First steps 5: The history (again)

Check out the history of the project:

$project1> hg log
changeset:   1:7bcacdc541fb
tag:         tip
user:        Hans Fangohr [phi] <fangohr@soton.ac.uk>
date:        Thu May 15 23:35:53 2008 +0100
summary:     Adding main program

changeset:   0:f8087bdd8fc8
user:        Hans Fangohr [phi] <fangohr@soton.ac.uk>
date:        Thu May 15 23:24:31 2008 +0100
summary:     Added my first file

First steps 6: Adding another file

We create a new file README.txt which contains this line:

The hello.py program prints a friendly message.

Let's check the status, add, commit and check:

$project1> hg status
? README.txt
$project1> hg add README.txt
$project1> hg status
A README.txt
$project1> hg commit -m "Adding RENAME file"
$project1> hg status
$project1>

First steps 7: Study the history

Using the hg log command:

$project1> hg log
changeset:   2:7a6262cf0acf
tag:         tip
user:        Hans Fangohr [phi] <fangohr@soton.ac.uk>
date:        Thu May 15 23:53:41 2008 +0100
summary:     Adding REAME file

changeset:   1:7bcacdc541fb
user:        Hans Fangohr [phi] <fangohr@soton.ac.uk>
date:        Thu May 15 23:35:53 2008 +0100
summary:     Adding main program

changeset:   0:f8087bdd8fc8
user:        Hans Fangohr [phi] <fangohr@soton.ac.uk>
date:        Thu May 15 23:24:31 2008 +0100
summary:     Added my first file

The -v flag shows files affected by each changeset:

$project1> hg log -v
changeset:   3:691317be5f4b
tag:         tip
user:        Hans Fangohr [phi] <fangohr@soton.ac.uk>
date:        Fri May 16 16:26:41 2008 +0100
files:       .hgtags
description:
Added tag release 1.0 for changeset 7a6262cf0acf


changeset:   2:7a6262cf0acf
tag:         release 1.0
user:        Hans Fangohr [phi] <fangohr@soton.ac.uk>
date:        Thu May 15 23:53:41 2008 +0100
files:       README.txt
description:
Adding REAME file


changeset:   1:7bcacdc541fb
user:        Hans Fangohr [phi] <fangohr@soton.ac.uk>
date:        Thu May 15 23:35:53 2008 +0100
files:       hello.py
description:
Adding main program


changeset:   0:f8087bdd8fc8
user:        Hans Fangohr [phi] <fangohr@soton.ac.uk>
date:        Thu May 15 23:24:31 2008 +0100
files:       hello.py
description:
Added my first file

See which line was written when (and by whom!)

$project1> hg blame hello.py
0: def hello(msg):
0:      print "Hello World: %s" % msg
1:
1: hello("from hello.py")

$project1> hg blame -u hello.py
fangohr: def hello(msg):
fangohr:        print("Hello World: %s" % msg)
fangohr:
fangohr: hello("from hello.py")

Commit messages

Commit messages should be used to explain what has been changed in this commit, or what this commit provides / fixes / etc.
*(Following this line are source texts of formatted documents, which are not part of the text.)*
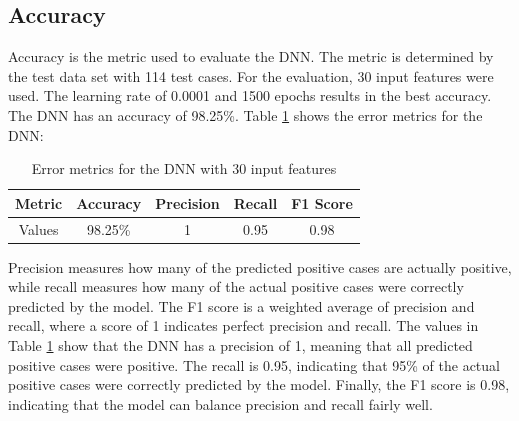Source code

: \documentclass[11pt]{article}
\begin{document}
\subsection{Accuracy}
Accuracy is the metric used to evaluate the DNN. The metric is determined by the test data set with 114 test cases. For the evaluation, 30 input features were used. The learning rate of 0.0001 and 1500 epochs results in the best accuracy. The DNN has an accuracy of 98.25\%. Table \ref{MetricTable} shows the error metrics for the DNN:

\begin{table}[H]
\centering
\begin{tabular}{|c|c|c|c|c|}
\hline
 Metric & Accuracy & Precision & Recall & F1 Score \\ \hline
 Values & 98.25\% & 1 & 0.95 & 0.98 \\ \hline
\end{tabular}
\caption{Error metrics for the DNN with 30 input features} \label{MetricTable}
\end{table}

Precision measures how many of the predicted positive cases are actually positive, while recall measures how many of the actual positive cases were correctly predicted by the model. The F1 score is a weighted average of precision and recall, where a score of 1 indicates perfect precision and recall. The values in Table \ref{MetricTable} show that the DNN has a precision of 1, meaning that all predicted positive cases were positive. The recall is 0.95, indicating that 95\% of the actual positive cases were correctly predicted by the model. Finally, the F1 score is 0.98, indicating that the model can balance precision and recall fairly well.

\bigskip
\end{document}
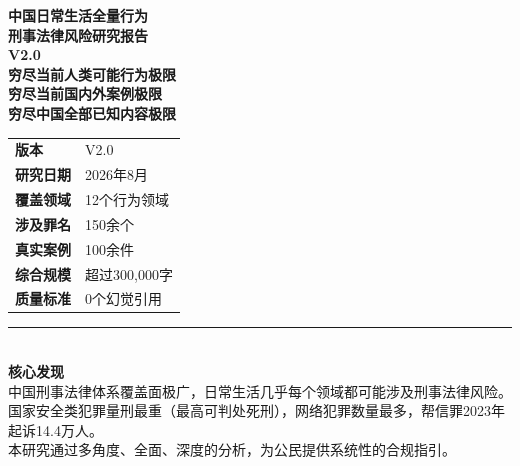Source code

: \documentclass[12pt,a4paper]{article}
\begin{document}
\begin{titlepage}
\thispagestyle{empty}
\pagecolor{BackgroundColor}

\vspace*{1.5cm}

\begin{center}
\LARGE\bfseries\color{PrimaryColor}
中国日常生活全量行为\\
刑事法律风险研究报告\\[0.8cm]
\large\bfseries\color{AccentColor}
V2.0\\[0.5cm]
\normalsize\color{PrimaryColor}
穷尽当前人类可能行为极限\\
穷尽当前国内外案例极限\\
穷尽中国全部已知内容极限
\end{center}

\vspace{1.5cm}

\begin{center}
\begin{tabular}{p{3cm}p{6cm}}
\textbf{版本} & V2.0 \\
\textbf{研究日期} & 2026年8月 \\
\textbf{覆盖领域} & 12个行为领域 \\
\textbf{涉及罪名} & 150余个 \\
\textbf{真实案例} & 100余件 \\
\textbf{综合规模} & 超过300,000字 \\
\textbf{质量标准} & 0个幻觉引用
\end{tabular}
\end{center}

\vspace{2cm}

\begin{center}
\small\color{PrimaryColor}
\rule{8cm}{0.5pt}\\
\textbf{核心发现}\\
中国刑事法律体系覆盖面极广，日常生活几乎每个领域都可能涉及刑事法律风险。\\
国家安全类犯罪量刑最重（最高可判处死刑），网络犯罪数量最多，帮信罪2023年起诉14.4万人。\\
本研究通过多角度、全面、深度的分析，为公民提供系统性的合规指引。
\end{center}

\clearpage
\end{titlepage}
\end{document}
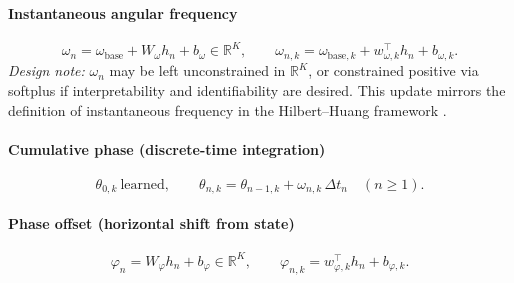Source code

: \paragraph{Instantaneous angular frequency}
\begin{equation}
\omega_n = \omega_{\mathrm{base}} + W_\omega h_n + b_\omega \in \mathbb{R}^K,
\qquad
\omega_{n,k} = \omega_{\mathrm{base},k} + w_{\omega,k}^\top h_n + b_{\omega,k}.
\end{equation}
\emph{Design note:} $\omega_n$ may be left unconstrained in $\mathbb{R}^K$, or constrained positive via softplus if interpretability and identifiability are desired. This update mirrors the definition of instantaneous frequency in the Hilbert--Huang framework \citep{huang1998}.

\paragraph{Cumulative phase (discrete-time integration)}
\begin{equation}
\theta_{0,k}\ \text{learned}, \qquad
\theta_{n,k} = \theta_{n-1,k} + \omega_{n,k}\,\Delta t_n \quad (n \ge 1).
\end{equation}

\paragraph{Phase offset (horizontal shift from state)}
\begin{equation}
\varphi_n = W_\varphi h_n + b_\varphi \in \mathbb{R}^K,
\qquad
\varphi_{n,k} = w_{\varphi,k}^\top h_n + b_{\varphi,k}.
\end{equation}

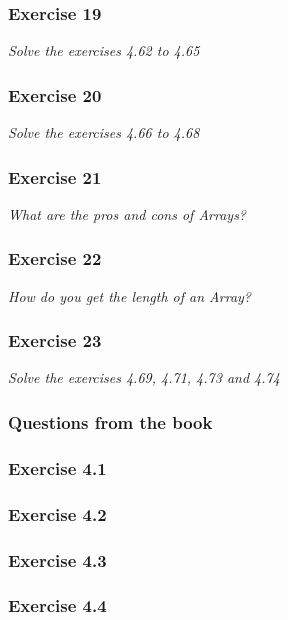 \subsubsection*{Exercise 19}
\textit{Solve the exercises 4.62 to 4.65}\\

\subsubsection*{Exercise 20}
\textit{Solve the exercises 4.66 to 4.68}\\

\subsubsection*{Exercise 21}
\textit{What are the pros and cons of Arrays?}\\

\subsubsection*{Exercise 22}
\textit{How do you get the length of an Array?}\\

\subsubsection*{Exercise 23}
\textit{Solve the exercises 4.69, 4.71, 4.73 and 4.74}\\

\subsubsection{Questions from the book}

\subsubsection{Exercise 4.1}

\subsubsection{Exercise 4.2}

\subsubsection{Exercise 4.3}

\subsubsection{Exercise 4.4}

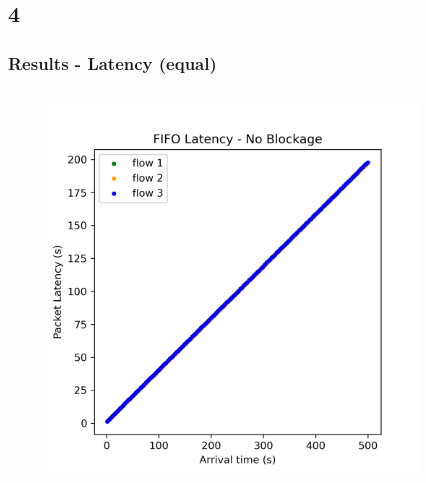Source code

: \documentclass[compress]{beamer}
\begin{document}
    \subsection{4}
    \begin{frame}
        \frametitle{Results - Latency (equal)}
        \begin{columns}
            \begin{column}{0.32\textwidth}
                \begin{figure}
                    \centering
                    \includegraphics[width=\textwidth]{img/fifo_equal}
                \end{figure}
            \end{column}
            \begin{column}{0.32\textwidth}
                \begin{figure}
                    \centering

\end{figure}
\end{column}
\end{columns}
\end{frame}
\end{document}
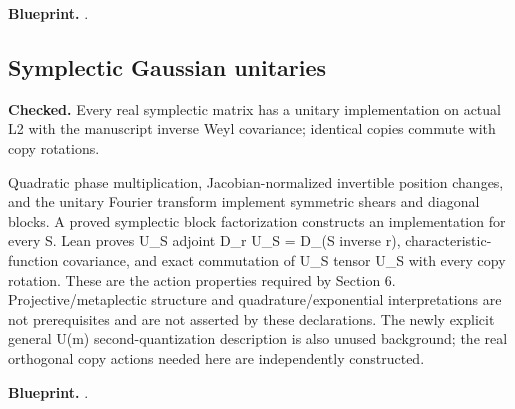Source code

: \textbf{Blueprint.} .

\subsection{Symplectic Gaussian unitaries}\label{paper:boson-symplectic}
\textbf{Checked.} Every real symplectic matrix has a unitary implementation on actual L2 with the manuscript inverse Weyl covariance; identical copies commute with copy rotations. 

Quadratic phase multiplication, Jacobian-normalized invertible position changes, and the unitary Fourier transform implement symmetric shears and diagonal blocks. A proved symplectic block factorization constructs an implementation for every S. Lean proves U\_S adjoint D\_r U\_S = D\_(S inverse r), characteristic-function covariance, and exact commutation of U\_S tensor U\_S with every copy rotation. These are the action properties required by Section 6. Projective/metaplectic structure and quadrature/exponential interpretations are not prerequisites and are not asserted by these declarations. The newly explicit general U(m) second-quantization description is also unused background; the real orthogonal copy actions needed here are independently constructed.


\textbf{Blueprint.} .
For example:

"starting implementation of new feature X"
"as used for figure 3 in Nature paper"
"have added iterative method to solver suite"
"implemented suggestion from examiner in transfer viva"

The purpose of them is to (help) find a particular version of the code later. The messages are not limited to one line but can be very long if desired.

Typical cycle

While programming (or writing a report, creating a web page, etc), we tend to follow this cycle:

do the work (i.e. modify files)
commit changes with commit message
back to 1.

Only occasionally, we need to do special things:

examine the history (partly shown)

go back to an older snap shot (next topic)

The update command

update refers to the files in the working directory (not the repository), and allows 'time travel'.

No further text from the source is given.